[Given information — start]

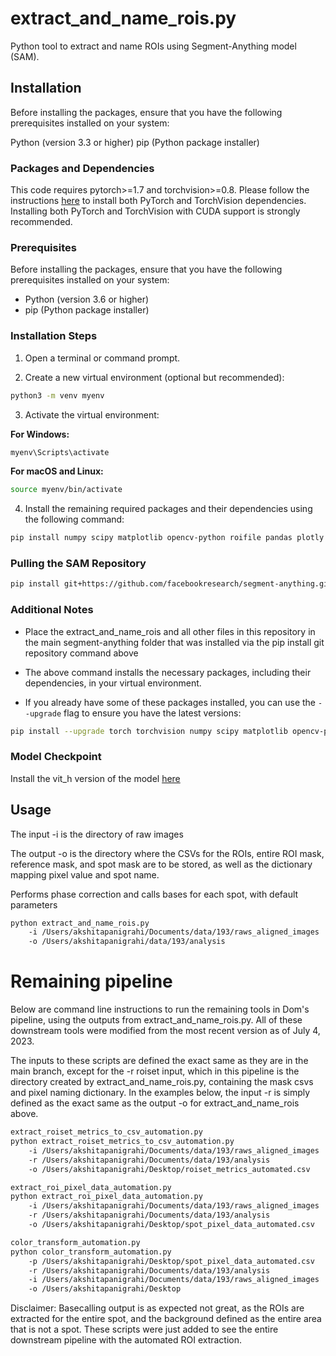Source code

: # extract_and_name_rois.py

Python tool to extract and name ROIs using Segment-Anything model (SAM).

## Installation

Before installing the packages, ensure that you have the following prerequisites installed on your system:

Python (version 3.3 or higher)
pip (Python package installer)

### Packages and Dependencies

This code requires pytorch>=1.7 and torchvision>=0.8. Please follow the instructions [here](https://pytorch.org/get-started/locally/) to install both PyTorch and TorchVision dependencies. Installing both PyTorch and TorchVision with CUDA support is strongly recommended.

### Prerequisites

Before installing the packages, ensure that you have the following prerequisites installed on your system:

- Python (version 3.6 or higher)
- pip (Python package installer)

### Installation Steps

1. Open a terminal or command prompt.

2. Create a new virtual environment (optional but recommended):

```bash
python3 -m venv myenv
```

3. Activate the virtual environment:

**For Windows:**

```bash
myenv\Scripts\activate
```

**For macOS and Linux:**

```bash
source myenv/bin/activate
```

4. Install the remaining required packages and their dependencies using the following command:

```bash
pip install numpy scipy matplotlib opencv-python roifile pandas plotly scikit-learn
```

### Pulling the SAM Repository

```bash
pip install git+https://github.com/facebookresearch/segment-anything.git
```

### Additional Notes

- Place the extract_and_name_rois and all other files in this repository in the main segment-anything folder that was installed via the pip install git repository command above
- The above command installs the necessary packages, including their dependencies, in your virtual environment.

- If you already have some of these packages installed, you can use the `--upgrade` flag to ensure you have the latest versions:

```bash
pip install --upgrade torch torchvision numpy scipy matplotlib opencv-python roifile pandas plotly scikit-learn
```

### Model Checkpoint

Install the vit_h version of the model [here](https://dl.fbaipublicfiles.com/segment_anything/sam_vit_h_4b8939.pth)

## Usage

The input -i is the directory of raw images

The output -o is the directory where the CSVs for the ROIs, entire ROI mask, reference mask, and spot mask are to be stored, as well as the dictionary mapping pixel value and spot name. 

Performs phase correction and calls bases for each spot, with default parameters

```bash
python extract_and_name_rois.py 
    -i /Users/akshitapanigrahi/Documents/data/193/raws_aligned_images 
    -o /Users/akshitapanigrahi/data/193/analysis
```
# Remaining pipeline

Below are command line instructions to run the remaining tools in Dom's pipeline, using the outputs from extract_and_name_rois.py. All of these downstream tools were modified from the most recent version as of July 4, 2023. 

The inputs to these scripts are defined the exact same as they are in the main branch, except for the -r roiset input, which in this pipeline is the directory created by extract_and_name_rois.py, containing the mask csvs and pixel naming dictionary. In the examples below, the input -r is simply defined as the exact same as the output -o for extract_and_name_rois above. 

```bash
extract_roiset_metrics_to_csv_automation.py
python extract_roiset_metrics_to_csv_automation.py 
    -i /Users/akshitapanigrahi/Documents/data/193/raws_aligned_images 
    -r /Users/akshitapanigrahi/Documents/data/193/analysis 
    -o /Users/akshitapanigrahi/Desktop/roiset_metrics_automated.csv
```

```bash
extract_roi_pixel_data_automation.py
python extract_roi_pixel_data_automation.py 
    -i /Users/akshitapanigrahi/Documents/data/193/raws_aligned_images 
    -r /Users/akshitapanigrahi/Documents/data/193/analysis 
    -o /Users/akshitapanigrahi/Desktop/spot_pixel_data_automated.csv
```

```bash
color_transform_automation.py
python color_transform_automation.py 
    -p /Users/akshitapanigrahi/Desktop/spot_pixel_data_automated.csv 
    -r /Users/akshitapanigrahi/Documents/data/193/analysis 
    -i /Users/akshitapanigrahi/Documents/data/193/raws_aligned_images 
    -o /Users/akshitapanigrahi/Desktop
```
Disclaimer: Basecalling output is as expected not great, as the ROIs are extracted for the entire spot, and the background defined as the entire area that is not a spot. These scripts were just added to see the entire downstream pipeline with the automated ROI extraction.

[Given information — finish]

- _Task item_
Everything from the first line of the entries above through the line with "### Packages and Dependencies" should be duplicated exactly, except the pictures.

- _Answer to the problem_
Source code

: # extract_and_name_rois.py

Python tool to extract and name ROIs using Segment-Anything model (SAM).

## Installation

Before installing the packages, ensure that you have the following prerequisites installed on your system:

Python (version 3.3 or higher)
pip (Python package installer)

### Packages and Dependencies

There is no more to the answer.